Revisi per 10 Oktober 2021 15.05

Gugatan permohonan atau disebut gugatan voluntair  dalam Pasal 2 ayat (1) UU No. 14 Tahun 1970 bahwa “Penyelesaian setiap perkara yang diajukan kepada badan-badan peradilan mengandung pengertian di dalamnya penyelesaian masalah yang bersangkutan dengan yuridiksi voluntair.” Menjelaskan bahwa yuridiksi voluntair terkait penyelesaian perkara kepada badan-badan peradilan di mana terdapat penyelesaian masalah bersangkutan.[1] Maka dapat dikatakan bahwa gugatan permohonan berupa putusan berbentuk penetapan yang hanya berisi diktum yang bersifat deklarator.

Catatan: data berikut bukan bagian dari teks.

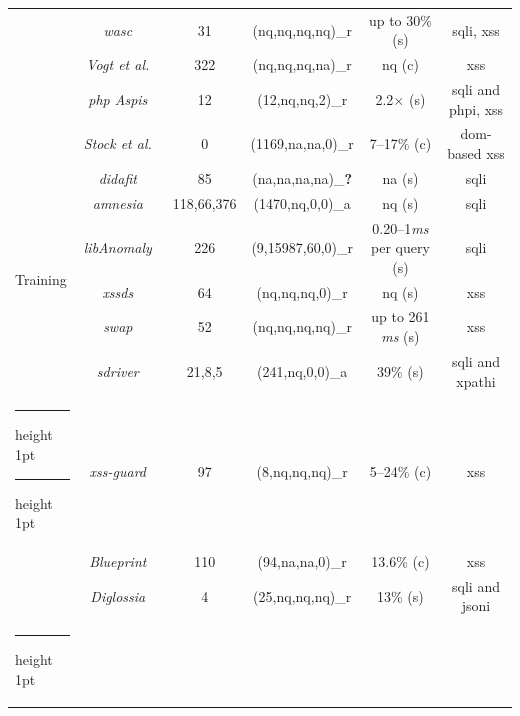 \documentclass[conference]{IEEEtran}
\makeatletter
\newcommand{\xmark}{\ding{56}}
\newcommand{\thickhline}{%
    \noalign {\ifnum 0=`}\fi \hrule height 1pt
    \futurelet \reserved@a \@xhline
}
\makeatother
\begin{document}
\begin{table}
\begin{threeparttable}
\begin{small}
{\begin{tabular}{l|c|c|cc|c}
  &   {\it {\sc wasc}}~\cite{NLC07} & 31 & ({\sc nq},{\sc nq},{\sc nq},{\sc nq})\_r & up to 30\% ({\sc s}) & {\sc sql}i, {\sc xss} \\
  &   {\it Vogt et al.}~\cite{VFJKKV07} & 322 & ({\sc nq},{\sc nq},{\sc nq},{\sc na})\_r & {\sc nq} ({\sc c}) & {\sc xss} \\
  &   {\it {\sc php} Aspis}~\cite{PMP11} & 12 & (12,{\sc nq},{\sc nq},2)\_r & 2.2$\times$ ({\sc s}) & {\sc sql}i and {\sc php}i, {\sc xss} \\
  &   {\it Stock et al.}~\cite{SLMS14} & 0 & (1169,{\sc na},{\sc na},0)\_r & 7--17\% ({\sc c}) & {\sc dom}-based {\sc xss} \\
  \hline 
  \multirow{6}{*}{Training}
  &   {\it {\sc didafit}}~\cite{LLW02} & 85 & ({\sc na},{\sc na},{\sc na},{\sc na})\_{\bf ?} & {\sc na} ({\sc s}) & {\sc sql}i \\
  &   {\it {\sc amnesia}}~\cite{HO05,HO06,HO05b} & 118,66,376 & (1470,{\sc nq},0,0)\_a & {\sc nq} ({\sc s}) & {\sc sql}i \\ 
  &   {\it libAnomaly}~\cite{VMV05} & 226 & (9,15987,60,0)\_r & 0.20--1{\it ms} per query ({\sc s}) & {\sc sql}i \\
  &   {\it {\sc xssds}}~\cite{JEP08} & 64 & ({\sc nq},{\sc nq},{\sc nq},0)\_r & {\sc nq} ({\sc s}) & {\sc xss} \\
  &   {\it {\sc swap}}~\cite{WPLKK09} & 52 & ({\sc nq},{\sc nq},{\sc nq},{\sc nq})\_r & up to 261 {\it ms} ({\sc s}) & {\sc xss} \\ 
  &   {\it {\sc sd}river}~\cite{MS09,MKS09,MKLS11} & 21,8,5 & (241,{\sc nq},0,0)\_a & 39\% ({\sc s}) & {\sc sql}i and {\sc xp}athi \\
  \thickhline
  \thickhline
  \multirow{3}{*}{Hybrid}
  &   {\it {\sc xss-guard}}~\cite{BV08} & 97 & (8,{\sc nq},{\sc nq},{\sc nq})\_r & 5--24\% ({\sc c}) & {\sc xss} \\
  &   {\it Blueprint}~\cite{LV09} & 110 & (94,{\sc na},{\sc na},0)\_r & 13.6\% ({\sc c}) & {\sc xss} \\
  &   {\it Diglossia}~\cite{SMS13} & 4 & (25,{\sc nq},{\sc nq},{\sc nq})\_r & 13\% ({\sc s}) & {\sc sql}i and {\sc json}i \\
  \thickhline
    \end{tabular}}
    \begin{tablenotes}
  \begin{footnotesize}

\end{footnotesize}
\end{tablenotes}
\end{small}
\end{threeparttable}
\end{table}
\end{document}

Permohonan atau gugatan voluntair adalah permasalahan perdata yang diajukan dalam bentuk permohonan yang ditandatangani pemohon atau kuasanya yang ditunjukan kepada Ketua Pengadilan Negeri. [2]

Ciri

Ciri khas permohonan atau gugatan voluntair:[3]

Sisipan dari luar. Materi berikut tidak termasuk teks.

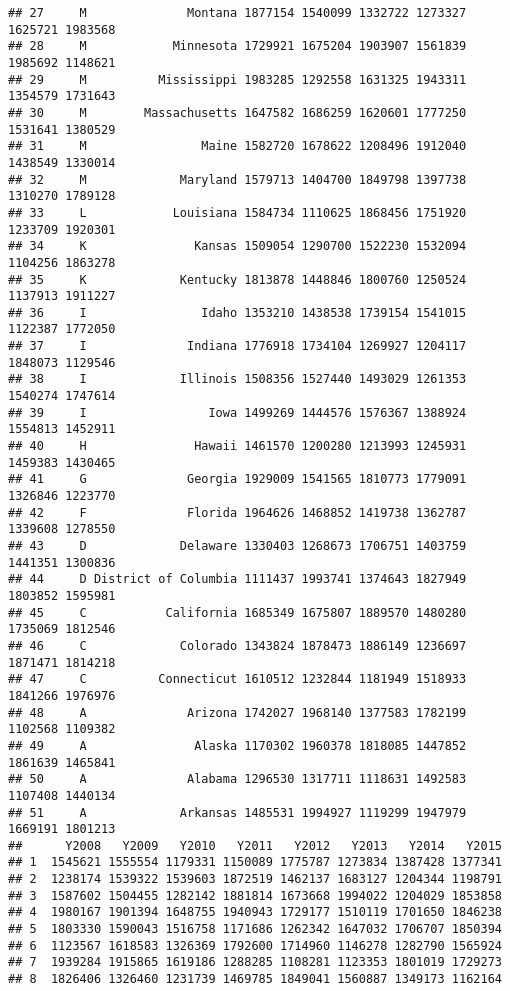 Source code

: \documentclass[
]{article}
\begin{document}
\begin{verbatim}
## 27     M              Montana 1877154 1540099 1332722 1273327 1625721 1983568
## 28     M            Minnesota 1729921 1675204 1903907 1561839 1985692 1148621
## 29     M          Mississippi 1983285 1292558 1631325 1943311 1354579 1731643
## 30     M        Massachusetts 1647582 1686259 1620601 1777250 1531641 1380529
## 31     M                Maine 1582720 1678622 1208496 1912040 1438549 1330014
## 32     M             Maryland 1579713 1404700 1849798 1397738 1310270 1789128
## 33     L            Louisiana 1584734 1110625 1868456 1751920 1233709 1920301
## 34     K               Kansas 1509054 1290700 1522230 1532094 1104256 1863278
## 35     K             Kentucky 1813878 1448846 1800760 1250524 1137913 1911227
## 36     I                Idaho 1353210 1438538 1739154 1541015 1122387 1772050
## 37     I              Indiana 1776918 1734104 1269927 1204117 1848073 1129546
## 38     I             Illinois 1508356 1527440 1493029 1261353 1540274 1747614
## 39     I                 Iowa 1499269 1444576 1576367 1388924 1554813 1452911
## 40     H               Hawaii 1461570 1200280 1213993 1245931 1459383 1430465
## 41     G              Georgia 1929009 1541565 1810773 1779091 1326846 1223770
## 42     F              Florida 1964626 1468852 1419738 1362787 1339608 1278550
## 43     D             Delaware 1330403 1268673 1706751 1403759 1441351 1300836
## 44     D District of Columbia 1111437 1993741 1374643 1827949 1803852 1595981
## 45     C           California 1685349 1675807 1889570 1480280 1735069 1812546
## 46     C             Colorado 1343824 1878473 1886149 1236697 1871471 1814218
## 47     C          Connecticut 1610512 1232844 1181949 1518933 1841266 1976976
## 48     A              Arizona 1742027 1968140 1377583 1782199 1102568 1109382
## 49     A               Alaska 1170302 1960378 1818085 1447852 1861639 1465841
## 50     A              Alabama 1296530 1317711 1118631 1492583 1107408 1440134
## 51     A             Arkansas 1485531 1994927 1119299 1947979 1669191 1801213
##      Y2008   Y2009   Y2010   Y2011   Y2012   Y2013   Y2014   Y2015
## 1  1545621 1555554 1179331 1150089 1775787 1273834 1387428 1377341
## 2  1238174 1539322 1539603 1872519 1462137 1683127 1204344 1198791
## 3  1587602 1504455 1282142 1881814 1673668 1994022 1204029 1853858
## 4  1980167 1901394 1648755 1940943 1729177 1510119 1701650 1846238
## 5  1803330 1590043 1516758 1171686 1262342 1647032 1706707 1850394
## 6  1123567 1618583 1326369 1792600 1714960 1146278 1282790 1565924
## 7  1939284 1915865 1619186 1288285 1108281 1123353 1801019 1729273
## 8  1826406 1326460 1231739 1469785 1849041 1560887 1349173 1162164

\end{verbatim}
\end{document}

  1. Masalah yang diajukan bersifat kepentingan sepihak semata;
  2. Permasalahan dimohon dalam penyesuaian kepada Pengadilan Negeri, tanpa ada sengketa pada prinsipnya; dan
  3. Tidak terdapat ditarik sebagai lawan terkait orang lain atau pihak, Sehingga bersifat ex-parte. Bahwa pengajuan berdasarakan kepentingan satu pihak.

Landasan hukum

Landasan Hukum Yurisdiksi Voluntair:

1. Pasal 2 dan Penjelasan Pasal 2 ayat (1) UU No. 14 Tahun 1970 sehingga proses penyelenggaran kekuasaan kehakiman pada badan-badan peradilan perdata dengan melakukan menerima, memeriksa dan mengadili serta menyelesaikan perkara yang diajukan kepadanya di mana itu adalah fungsi utamanya.[1]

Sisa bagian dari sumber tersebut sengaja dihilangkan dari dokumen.